医学生・研修医向けホームページ事始め
2004年医師の初期臨床研修制度が変わった。それ以前より都市部を中心とした一部の病院、大学ではローテート研修が行われていたし、自分のように脳神経外科に直接入局した者も卒業後の2年間は医員(研修医)という身分であり、麻酔科などを回って研修を受けていたわけだが、2004年からは医学部を卒業すると最初の2年間に内科、小児科、産婦人科、精神科、救急などを中心としたローテート研修をすることが必須となった。研修先は臨床研修病院の中から自分で選択して応募するようになり、人気のある都市部の病院に研修医が集中した。2004年、2005年は全国のどこの医局にも入局者がなく、2年間の辛抱、2006年には元に戻ると思っていたところ、初期研修後も引き続きローテート研修を希望するする医師もいて、入局者は元のようには戻らなかった。その結果起きたことは、若手医師が都市部に集まり、身体、精神的に比較的負担の少ない診療科を選択する医師が増加し、医師の地域偏在、診療科偏在が著しくなるとともに、入局することなく個人単位での病院勤務医が増え、キャリア形成できない医師が増加した。

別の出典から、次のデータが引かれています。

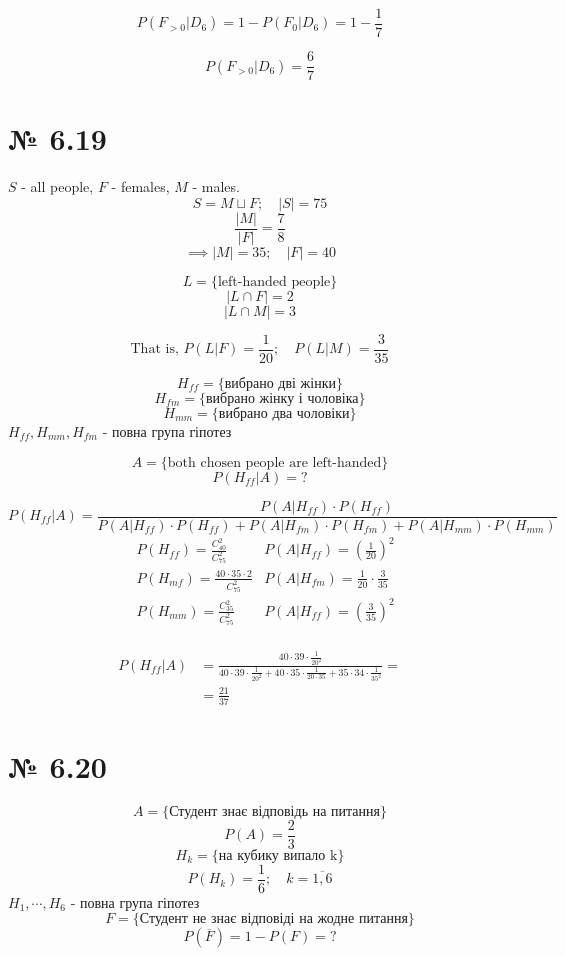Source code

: \documentclass[11pt, a4paper]{article} %
\begin{document}
$$P(F_{>0} | D_6) = 1 - P(F_0 | D_6) = 1 - \frac{1}{7}$$

\begin{mdframed}[style=ans]
    $$P(F_{>0} | D_6) = \frac{6}{7}$$
\end{mdframed}

\section*{№ 6.19}
$S$ - all people, $F$ - females, $M$ - males.
$$S = M \sqcup F;\quad |S| = 75$$
$$\frac{|M|}{|F|} = \frac{7}{8}$$
$$\implies |M| = 35;\quad |F| = 40$$

$$L = \{\text{left-handed people}\}$$
$$|L\cap F| = 2$$
$$|L\cap M| = 3$$

$$\text{That is, } P(L|F) = \frac{1}{20}; \quad P(L|M) = \frac{3}{35}$$

$$H_{ff} = \{\text{вибрано дві жінки}\}$$
$$H_{fm} = \{\text{вибрано жінку і чоловіка}\}$$
$$H_{mm} = \{\text{вибрано два чоловіки}\}$$
$H_{ff}, H_{mm}, H_{fm}$ - повна група гіпотез

$$A = \{\text{both chosen people are left-handed}\}$$
$$P(H_{ff}|A) = ?$$

$$P(H_{ff}|A) = \frac{P(A|H_{ff})\cdot P(H_{ff})}{P(A|H_{ff})\cdot P(H_{ff}) + P(A|H_{fm})\cdot P(H_{fm}) + P(A|H_{mm})\cdot P(H_{mm})}$$
\begin{align*}
    & P(H_{ff}) = \frac{C_{40}^2}{C_{75}^2} 
    & P(A|H_{ff}) = \left(\frac{1}{20}\right)^2 \\
    & P(H_{mf}) = \frac{40\cdot 35 \cdot 2}{C_{75}^2} 
    & P(A|H_{fm}) = \frac{1}{20}\cdot\frac{3}{35} \\
    & P(H_{mm}) = \frac{C_{35}^2}{C_{75}^2} 
    & P(A|H_{ff}) = \left(\frac{3}{35}\right)^2 \\
\end{align*}

\begin{mdframed}[style=ans]
    
\begin{align*}
    P(H_{ff}|A) &= \frac{40 \cdot 39 \cdot \frac{1}{20^2}}{40\cdot 39\cdot \frac{1}{20^2} + 40\cdot 35 \cdot \frac{1}{20\cdot 35} + 35\cdot 34\cdot \frac{1}{35^2}} = \\
    &=\frac{21}{37}
\end{align*}
\end{mdframed}

\section*{№ 6.20}
$$A = \{\text{Студент знає відповідь на питання}\}$$
$$P(A) = \frac{2}{3}$$
$$H_k = \{\text{на кубику випало k}\}$$
$$P(H_k) = \frac{1}{6};\quad k=\overline{1,6}$$
$H_1, \cdots, H_6$ - повна група гіпотез
$$F = \{\text{Студент не знає відповіді на жодне питання}\}$$
$$P(\overline{F}) = 1-P(F) = ?$$
\end{document}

高い志を持って医師になった若者たちが自らのキャリアを形成し優れた医師に成長していくためには良き指導者、メンターが必要だ。日本脳神経外科学会は学会として医学部における卒前教育、卒後教育における脳神経外科教育の改善に努めるとともに、この遣り甲斐があり発展し続けている脳神経外科の魅力を若手医師に伝えるためにさまざまな機会を通じて発信してきた。フェイス toフェイスで直接伝えることこそ原点だか、一昨年からのコロナ禍でそれも困難になった。フェイス toフェイスのコミニュケーションに変わるものではないが、脳神経外科臨床の真の魅力、現状を伝え、また若手医師の疑問にも率直にお答えできるような双方向性のツールとして、この度医学生・研修医向けホームページのサイトをアップした次第である。是非、有効に活用していただきたい。